Italian football club

Acqui Football Club is an Italian association football club, based in Acqui Terme, Piedmont. Currently it plays in Eccellenza.

== History ==
Founded in 1911 on the initiative of three gymnastics clubs of the termale town (The Bagni, Arte et Marte and Acqui Club), the U.S. Acqui experienced its most successful period in the years following the founding: came to play in the Campionato Nazionale 1914–15, the last stop before the championship. It spent the next decades in Division I and Serie C, and after World War II, it took part in mostly lower tournaments.

The club returned to Serie D in the 2009–10 season after winning Eccellenza Piedmont and Aosta Valley Girone B. In the 2011–12 season, Acqui finished in 15th place in Serie D Girone A.

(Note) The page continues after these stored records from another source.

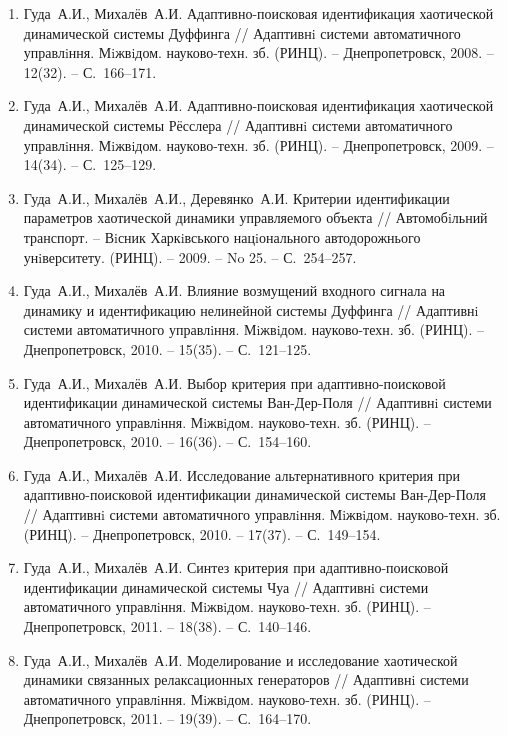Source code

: \begin{enumerate}

\item
Гуда~А.И., Михалёв~А.И. Адаптивно-поисковая идентификация хаотической динамической
системы Дуффинга // Адаптивнi системи автоматичного управлiння.
Мiжвiдом. науково-техн. зб. (РИНЦ). -- Днепропетровск, 2008. -- 12(32). -- С.~166--171.

\item
Гуда~А.И., Михалёв~А.И. Адаптивно-поисковая идентификация хаотической
динамической системы Рёсслера // Адаптивнi системи автоматичного управлiння. Мiжвiдом.
науково-техн. зб. (РИНЦ). -- Днепропетровск, 2009. -- 14(34). -- С.~125--129.

\item
Гуда~А.И., Михалёв~А.И., Деревянко~А.И. Критерии идентификации параметров
хаотической динамики управляемого объекта // Автомобiльний транспорт. --
Вiсник Харкiвського нацiонального автодорожнього унiверситету. (РИНЦ). -- 2009. -- No 25. -- С.~254--257.

\item
Гуда~А.И., Михалёв~А.И. Влияние возмущений входного сигнала на динамику и
идентификацию нелинейной системы Дуффинга // Адаптивнi системи автоматичного управлiння.
Мiжвiдом. науково-техн. зб. (РИНЦ). -- Днепропетровск, 2010. -- 15(35). -- С.~121--125.

\item
Гуда~А.И., Михалёв~А.И. Выбор критерия при адаптивно-поисковой идентификации
динамической системы Ван-Дер-Поля // Адаптивнi системи автоматичного управлiння.
Мiжвiдом. науково-техн. зб. (РИНЦ). -- Днепропетровск, 2010. -- 16(36). -- С.~154--160.

\item
Гуда~А.И., Михалёв~А.И. Исследование альтернативного критерия при адаптивно-поисковой
идентификации динамической системы Ван-Дер-Поля
// Адаптивнi системи автоматичного управлiння. Мiжвiдом. науково-техн. зб. (РИНЦ).
-- Днепропетровск, 2010. -- 17(37). -- С.~149--154.

\item
Гуда~А.И., Михалёв~А.И. Синтез критерия при адаптивно-поисковой идентификации
динамической системы Чуа // Адаптивнi системи автоматичного управлiння.
Мiжвiдом. науково-техн. зб. (РИНЦ). -- Днепропетровск, 2011. -- 18(38). -- С.~140--146.

\item
Гуда~А.И., Михалёв~А.И. Моделирование и исследование хаотической динамики
связанных релаксационных генераторов // Адаптивнi системи автоматичного управлiння.
Мiжвiдом. науково-техн. зб. (РИНЦ). -- Днепропетровск, 2011. -- 19(39). -- С.~164--170.


\end{enumerate}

In summer 2012 it was excluded from Covisod for lack of documentation for playing in 2012–13 Serie D. On 23 August 2012, the club was admitted in surplus in Eccellenza Piedmont and Aosta Valley/B. Finally it went bankrupt in 2017 and its assets were bought by a minor town club which became the new Acqui FC.

== Colors and badge ==
The team's colors are white and black.